◆ Given entries ◆
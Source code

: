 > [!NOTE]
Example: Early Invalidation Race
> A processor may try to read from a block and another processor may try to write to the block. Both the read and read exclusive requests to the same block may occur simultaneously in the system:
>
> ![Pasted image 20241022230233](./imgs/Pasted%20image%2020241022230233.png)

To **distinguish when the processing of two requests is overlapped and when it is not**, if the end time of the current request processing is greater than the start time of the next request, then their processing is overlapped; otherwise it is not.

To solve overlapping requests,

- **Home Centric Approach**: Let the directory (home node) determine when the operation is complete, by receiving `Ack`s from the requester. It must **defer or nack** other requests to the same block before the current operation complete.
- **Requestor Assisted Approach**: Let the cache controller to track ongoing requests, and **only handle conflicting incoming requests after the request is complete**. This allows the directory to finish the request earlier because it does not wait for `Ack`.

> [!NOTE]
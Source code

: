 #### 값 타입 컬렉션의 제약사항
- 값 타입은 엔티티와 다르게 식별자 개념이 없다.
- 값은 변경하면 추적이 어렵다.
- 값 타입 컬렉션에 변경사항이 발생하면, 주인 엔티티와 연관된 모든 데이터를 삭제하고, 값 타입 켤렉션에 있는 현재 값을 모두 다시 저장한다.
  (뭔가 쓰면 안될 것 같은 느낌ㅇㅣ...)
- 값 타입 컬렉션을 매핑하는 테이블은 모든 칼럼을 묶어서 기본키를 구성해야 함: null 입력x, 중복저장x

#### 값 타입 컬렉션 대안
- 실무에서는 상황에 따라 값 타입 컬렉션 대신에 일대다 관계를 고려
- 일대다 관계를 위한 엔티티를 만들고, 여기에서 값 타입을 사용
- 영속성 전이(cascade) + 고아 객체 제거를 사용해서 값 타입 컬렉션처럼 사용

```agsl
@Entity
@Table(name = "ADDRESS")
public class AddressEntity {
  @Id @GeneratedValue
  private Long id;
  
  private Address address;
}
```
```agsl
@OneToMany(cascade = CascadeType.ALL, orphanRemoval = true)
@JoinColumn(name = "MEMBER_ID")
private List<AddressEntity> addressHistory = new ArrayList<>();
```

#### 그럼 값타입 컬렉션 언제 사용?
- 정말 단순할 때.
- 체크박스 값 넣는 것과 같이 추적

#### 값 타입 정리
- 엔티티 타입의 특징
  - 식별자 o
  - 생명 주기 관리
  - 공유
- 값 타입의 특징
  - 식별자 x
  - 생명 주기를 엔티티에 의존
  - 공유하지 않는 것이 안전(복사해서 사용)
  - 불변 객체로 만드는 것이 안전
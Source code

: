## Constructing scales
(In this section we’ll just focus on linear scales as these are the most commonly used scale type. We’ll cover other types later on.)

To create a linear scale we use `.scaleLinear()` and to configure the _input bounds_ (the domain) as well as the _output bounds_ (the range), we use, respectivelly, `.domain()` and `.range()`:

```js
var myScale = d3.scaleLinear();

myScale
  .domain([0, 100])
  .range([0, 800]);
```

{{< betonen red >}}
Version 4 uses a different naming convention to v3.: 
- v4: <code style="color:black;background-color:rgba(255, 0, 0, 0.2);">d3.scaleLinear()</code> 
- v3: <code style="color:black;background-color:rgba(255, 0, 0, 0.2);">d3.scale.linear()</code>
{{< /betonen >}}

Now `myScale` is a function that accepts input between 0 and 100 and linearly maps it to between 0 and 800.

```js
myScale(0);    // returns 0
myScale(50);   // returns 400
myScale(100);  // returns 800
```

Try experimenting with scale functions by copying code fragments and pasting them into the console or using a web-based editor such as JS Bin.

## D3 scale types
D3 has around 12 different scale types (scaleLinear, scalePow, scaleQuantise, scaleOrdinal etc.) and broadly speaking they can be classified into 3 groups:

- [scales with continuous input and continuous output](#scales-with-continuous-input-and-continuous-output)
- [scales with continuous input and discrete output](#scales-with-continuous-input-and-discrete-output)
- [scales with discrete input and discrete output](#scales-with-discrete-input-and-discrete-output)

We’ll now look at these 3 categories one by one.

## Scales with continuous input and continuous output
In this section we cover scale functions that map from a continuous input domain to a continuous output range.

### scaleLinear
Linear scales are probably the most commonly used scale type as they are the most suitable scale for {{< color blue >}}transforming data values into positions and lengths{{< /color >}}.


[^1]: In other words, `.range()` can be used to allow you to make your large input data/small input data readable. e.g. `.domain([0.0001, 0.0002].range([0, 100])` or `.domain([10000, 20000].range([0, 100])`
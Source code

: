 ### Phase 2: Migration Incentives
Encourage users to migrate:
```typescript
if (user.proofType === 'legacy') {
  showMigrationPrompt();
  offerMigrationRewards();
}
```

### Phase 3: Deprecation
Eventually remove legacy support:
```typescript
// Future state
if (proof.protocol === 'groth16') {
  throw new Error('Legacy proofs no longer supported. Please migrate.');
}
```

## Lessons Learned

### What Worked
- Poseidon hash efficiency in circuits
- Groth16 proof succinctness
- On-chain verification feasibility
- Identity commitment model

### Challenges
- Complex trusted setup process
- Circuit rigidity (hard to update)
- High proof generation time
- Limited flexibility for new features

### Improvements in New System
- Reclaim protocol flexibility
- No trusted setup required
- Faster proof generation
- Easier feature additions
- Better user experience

◆ What is needed ◆
Lines from the top of the data above through the line containing "(뭔가 쓰면 안될 것 같은 느낌ㅇㅣ...)" must be repeated exactly. All other lines stay out.

◆ Result for this exercise ◆
Source code

: > [!NOTE]
Example: Early Invalidation Race
> A processor may try to read from a block and another processor may try to write to the block. Both the read and read exclusive requests to the same block may occur simultaneously in the system:
>
> ![Pasted image 20241022230233](./imgs/Pasted%20image%2020241022230233.png)

To **distinguish when the processing of two requests is overlapped and when it is not**, if the end time of the current request processing is greater than the start time of the next request, then their processing is overlapped; otherwise it is not.

To solve overlapping requests,

- **Home Centric Approach**: Let the directory (home node) determine when the operation is complete, by receiving `Ack`s from the requester. It must **defer or nack** other requests to the same block before the current operation complete.
- **Requestor Assisted Approach**: Let the cache controller to track ongoing requests, and **only handle conflicting incoming requests after the request is complete**. This allows the directory to finish the request earlier because it does not wait for `Ack`.

> [!NOTE]
Source code

: #### 값 타입 컬렉션의 제약사항
- 값 타입은 엔티티와 다르게 식별자 개념이 없다.
- 값은 변경하면 추적이 어렵다.
- 값 타입 컬렉션에 변경사항이 발생하면, 주인 엔티티와 연관된 모든 데이터를 삭제하고, 값 타입 켤렉션에 있는 현재 값을 모두 다시 저장한다.
  (뭔가 쓰면 안될 것 같은 느낌ㅇㅣ...)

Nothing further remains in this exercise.